Francis Donnell Winston (October 2, 1857 – January 26, 1941) was a North Carolina politician and judge who served as the tenth Lieutenant Governor of North Carolina from 1905 to 1909 under Governor Robert B. Glenn.

Francis Winston, originally a Republican, became a leading Democrat after objecting to the inclusion of African Americans in the political alliance between his party and the Populists. He helped lead the Democrats' "white supremacy" campaigns in 1898 —when he was elected to the North Carolina House of Representatives— and in 1900.

Early life and education
Winston lived in Bertie County, North Carolina, where he was raised on a plantation in Windsor called "Windsor Castle." His brother was the university president George T. Winston.

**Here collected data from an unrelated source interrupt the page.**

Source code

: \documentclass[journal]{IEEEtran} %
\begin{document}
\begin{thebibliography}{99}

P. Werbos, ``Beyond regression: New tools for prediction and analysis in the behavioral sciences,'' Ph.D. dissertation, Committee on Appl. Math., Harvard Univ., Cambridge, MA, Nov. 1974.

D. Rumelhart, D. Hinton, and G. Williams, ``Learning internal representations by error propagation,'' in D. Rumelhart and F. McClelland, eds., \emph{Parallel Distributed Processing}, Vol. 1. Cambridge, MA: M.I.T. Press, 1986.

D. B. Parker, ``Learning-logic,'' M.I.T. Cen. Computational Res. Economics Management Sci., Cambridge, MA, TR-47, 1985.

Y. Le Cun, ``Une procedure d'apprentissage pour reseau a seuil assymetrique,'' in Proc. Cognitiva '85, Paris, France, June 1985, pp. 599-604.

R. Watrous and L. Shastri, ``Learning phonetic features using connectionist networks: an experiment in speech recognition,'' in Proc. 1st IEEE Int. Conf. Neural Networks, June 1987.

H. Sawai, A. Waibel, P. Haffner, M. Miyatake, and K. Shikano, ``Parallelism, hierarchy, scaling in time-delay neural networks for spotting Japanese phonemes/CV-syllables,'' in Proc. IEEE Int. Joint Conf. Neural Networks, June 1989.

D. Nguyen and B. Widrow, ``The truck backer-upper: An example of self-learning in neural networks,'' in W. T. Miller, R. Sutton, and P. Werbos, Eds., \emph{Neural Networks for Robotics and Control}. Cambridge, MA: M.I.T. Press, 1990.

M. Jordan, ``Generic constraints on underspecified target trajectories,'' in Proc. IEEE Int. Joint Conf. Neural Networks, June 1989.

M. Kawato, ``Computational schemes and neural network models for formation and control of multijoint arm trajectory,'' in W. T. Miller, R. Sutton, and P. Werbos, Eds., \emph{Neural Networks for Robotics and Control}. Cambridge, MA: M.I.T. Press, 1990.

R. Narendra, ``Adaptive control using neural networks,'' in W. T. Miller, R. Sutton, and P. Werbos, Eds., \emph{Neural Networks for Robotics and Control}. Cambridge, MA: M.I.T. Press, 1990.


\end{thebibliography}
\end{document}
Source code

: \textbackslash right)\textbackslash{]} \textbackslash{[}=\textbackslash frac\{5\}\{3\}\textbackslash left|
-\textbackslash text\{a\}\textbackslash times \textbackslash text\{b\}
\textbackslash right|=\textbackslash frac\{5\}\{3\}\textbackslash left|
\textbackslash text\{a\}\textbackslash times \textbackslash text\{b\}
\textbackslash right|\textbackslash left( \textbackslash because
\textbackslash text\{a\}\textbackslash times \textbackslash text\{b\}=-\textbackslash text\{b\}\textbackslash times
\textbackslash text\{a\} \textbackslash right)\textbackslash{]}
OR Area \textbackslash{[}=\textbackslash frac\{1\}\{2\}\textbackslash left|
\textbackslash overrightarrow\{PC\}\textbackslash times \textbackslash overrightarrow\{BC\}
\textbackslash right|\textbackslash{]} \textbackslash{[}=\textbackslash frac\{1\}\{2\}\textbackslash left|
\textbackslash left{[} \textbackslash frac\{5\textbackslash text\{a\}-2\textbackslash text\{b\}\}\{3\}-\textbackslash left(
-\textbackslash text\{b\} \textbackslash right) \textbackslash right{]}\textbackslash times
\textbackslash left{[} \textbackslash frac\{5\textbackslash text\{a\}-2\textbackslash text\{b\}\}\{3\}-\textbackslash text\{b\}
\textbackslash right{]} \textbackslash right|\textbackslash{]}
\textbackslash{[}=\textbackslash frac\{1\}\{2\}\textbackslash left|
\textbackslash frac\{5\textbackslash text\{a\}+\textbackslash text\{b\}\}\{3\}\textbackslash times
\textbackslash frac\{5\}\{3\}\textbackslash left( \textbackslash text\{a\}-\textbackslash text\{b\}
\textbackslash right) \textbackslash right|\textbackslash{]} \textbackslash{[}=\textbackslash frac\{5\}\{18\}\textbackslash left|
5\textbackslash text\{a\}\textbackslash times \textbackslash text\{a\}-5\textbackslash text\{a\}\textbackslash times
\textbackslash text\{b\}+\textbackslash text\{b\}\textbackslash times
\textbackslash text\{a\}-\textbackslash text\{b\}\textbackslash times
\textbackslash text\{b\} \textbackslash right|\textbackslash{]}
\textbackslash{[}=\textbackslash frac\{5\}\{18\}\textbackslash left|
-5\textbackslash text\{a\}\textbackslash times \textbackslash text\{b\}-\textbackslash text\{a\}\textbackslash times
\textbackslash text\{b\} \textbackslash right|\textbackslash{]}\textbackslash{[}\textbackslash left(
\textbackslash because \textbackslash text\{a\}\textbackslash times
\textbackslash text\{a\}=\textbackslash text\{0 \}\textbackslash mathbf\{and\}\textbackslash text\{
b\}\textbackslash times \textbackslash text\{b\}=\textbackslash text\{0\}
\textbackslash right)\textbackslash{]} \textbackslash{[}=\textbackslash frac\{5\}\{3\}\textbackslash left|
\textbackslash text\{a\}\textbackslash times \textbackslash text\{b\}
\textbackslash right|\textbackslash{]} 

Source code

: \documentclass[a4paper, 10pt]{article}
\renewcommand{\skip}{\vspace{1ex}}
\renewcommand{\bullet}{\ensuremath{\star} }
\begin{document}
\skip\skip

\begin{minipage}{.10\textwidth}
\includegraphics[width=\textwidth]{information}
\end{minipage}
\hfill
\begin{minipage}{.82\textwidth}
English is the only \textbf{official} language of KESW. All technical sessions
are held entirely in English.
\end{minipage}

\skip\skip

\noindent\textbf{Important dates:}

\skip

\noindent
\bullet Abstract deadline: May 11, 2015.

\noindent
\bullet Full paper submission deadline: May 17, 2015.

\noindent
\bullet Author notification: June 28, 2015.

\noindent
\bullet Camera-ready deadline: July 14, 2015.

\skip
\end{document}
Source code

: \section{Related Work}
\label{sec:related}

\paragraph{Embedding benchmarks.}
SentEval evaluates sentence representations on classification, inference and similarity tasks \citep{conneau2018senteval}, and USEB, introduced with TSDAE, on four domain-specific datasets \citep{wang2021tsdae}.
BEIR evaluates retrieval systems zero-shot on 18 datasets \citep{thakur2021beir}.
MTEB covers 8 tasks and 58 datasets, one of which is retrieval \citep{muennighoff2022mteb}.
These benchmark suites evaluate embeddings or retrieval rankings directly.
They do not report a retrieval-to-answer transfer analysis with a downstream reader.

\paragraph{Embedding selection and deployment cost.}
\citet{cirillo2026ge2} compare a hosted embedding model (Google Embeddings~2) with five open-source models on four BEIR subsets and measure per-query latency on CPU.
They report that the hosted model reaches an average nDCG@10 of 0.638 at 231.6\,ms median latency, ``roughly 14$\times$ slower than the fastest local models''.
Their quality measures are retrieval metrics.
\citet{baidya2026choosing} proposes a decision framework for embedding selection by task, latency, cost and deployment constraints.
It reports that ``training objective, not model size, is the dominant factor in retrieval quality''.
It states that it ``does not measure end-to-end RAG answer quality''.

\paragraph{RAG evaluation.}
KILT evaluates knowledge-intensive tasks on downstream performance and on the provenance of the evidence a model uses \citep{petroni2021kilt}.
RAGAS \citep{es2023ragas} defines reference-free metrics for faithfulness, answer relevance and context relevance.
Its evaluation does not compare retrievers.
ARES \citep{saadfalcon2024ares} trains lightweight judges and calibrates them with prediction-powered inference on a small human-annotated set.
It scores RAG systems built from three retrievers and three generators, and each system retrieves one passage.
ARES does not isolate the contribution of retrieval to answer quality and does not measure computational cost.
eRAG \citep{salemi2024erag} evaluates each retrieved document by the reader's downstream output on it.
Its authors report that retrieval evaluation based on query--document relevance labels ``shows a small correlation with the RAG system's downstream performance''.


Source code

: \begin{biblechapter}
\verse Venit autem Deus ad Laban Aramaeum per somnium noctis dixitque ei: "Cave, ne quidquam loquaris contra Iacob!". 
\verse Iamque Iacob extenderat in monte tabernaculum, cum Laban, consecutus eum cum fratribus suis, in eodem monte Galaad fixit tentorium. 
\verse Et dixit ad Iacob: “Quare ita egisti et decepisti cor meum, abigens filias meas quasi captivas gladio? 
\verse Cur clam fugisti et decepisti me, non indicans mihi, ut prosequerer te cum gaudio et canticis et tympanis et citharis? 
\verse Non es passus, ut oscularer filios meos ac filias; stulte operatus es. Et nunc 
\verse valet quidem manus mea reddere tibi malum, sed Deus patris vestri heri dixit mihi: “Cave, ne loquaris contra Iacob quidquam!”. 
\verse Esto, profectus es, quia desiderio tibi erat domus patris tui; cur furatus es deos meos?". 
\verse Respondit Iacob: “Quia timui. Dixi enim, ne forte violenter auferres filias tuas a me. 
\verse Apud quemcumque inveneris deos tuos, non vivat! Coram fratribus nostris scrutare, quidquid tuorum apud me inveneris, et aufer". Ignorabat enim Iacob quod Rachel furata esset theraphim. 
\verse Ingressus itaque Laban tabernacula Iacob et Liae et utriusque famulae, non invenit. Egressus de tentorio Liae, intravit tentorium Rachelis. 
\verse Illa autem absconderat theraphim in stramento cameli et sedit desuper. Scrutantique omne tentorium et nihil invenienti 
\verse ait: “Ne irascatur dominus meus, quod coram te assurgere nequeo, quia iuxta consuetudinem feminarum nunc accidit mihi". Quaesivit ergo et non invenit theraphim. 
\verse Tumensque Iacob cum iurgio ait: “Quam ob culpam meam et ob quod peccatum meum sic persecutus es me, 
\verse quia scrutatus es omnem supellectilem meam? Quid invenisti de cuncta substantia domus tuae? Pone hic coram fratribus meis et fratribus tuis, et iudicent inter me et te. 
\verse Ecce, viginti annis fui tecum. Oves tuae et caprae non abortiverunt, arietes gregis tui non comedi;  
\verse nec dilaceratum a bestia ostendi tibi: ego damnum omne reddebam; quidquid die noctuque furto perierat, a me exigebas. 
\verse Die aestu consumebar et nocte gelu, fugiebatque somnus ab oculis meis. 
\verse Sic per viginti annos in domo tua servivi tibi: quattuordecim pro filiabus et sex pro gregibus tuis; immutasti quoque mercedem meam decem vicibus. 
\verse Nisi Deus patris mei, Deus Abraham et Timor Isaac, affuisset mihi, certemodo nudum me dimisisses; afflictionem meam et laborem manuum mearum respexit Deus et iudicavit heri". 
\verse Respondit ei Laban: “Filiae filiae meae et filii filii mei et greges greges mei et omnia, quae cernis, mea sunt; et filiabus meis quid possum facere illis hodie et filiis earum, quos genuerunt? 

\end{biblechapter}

In 1873, Winston entered Cornell University but did not graduate. When The University of North Carolina at Chapel Hill reopened in 1875, he transferred there as the first student to register. He graduated from UNC in 1879. The following year he taught school and studied law with his father, Patrick Henry Winston. In 1880 he attended Dick and Dillard Law School in Greensboro and obtained his license to practice law in 1881. This same year he was appointed Clerk of Court for Bertie County, a position which he held for two years. After this Winston entered into a successful law practice of his own in Bertie County.

Political career
In 1884, Winston was the Republican nominee for North Carolina Superintendent of Public Instruction. In 1887, he represented Bertie and Northampton Counties in the North Carolina Senate (presumably as a Republican), and in 1898, he accepted the Democratic nomination for a seat in the House of Representatives, to which he was re-elected in 1900.

In 1901, Gov. Charles B. Aycock, a college friend of Winston, appointed him Judge of superior court for the second Judicial District.

In 1904, Winston was elected lieutenant governor. Under the constitution of the time, he was not eligible to serve more than a single term. He later served as United States Attorney for the Eastern District of North Carolina.

Personal life
Winston married Rosa Mary Kenney. Although the Winstons had no children, they adopted a nephew, Stephen Etheridge Winston Kenney.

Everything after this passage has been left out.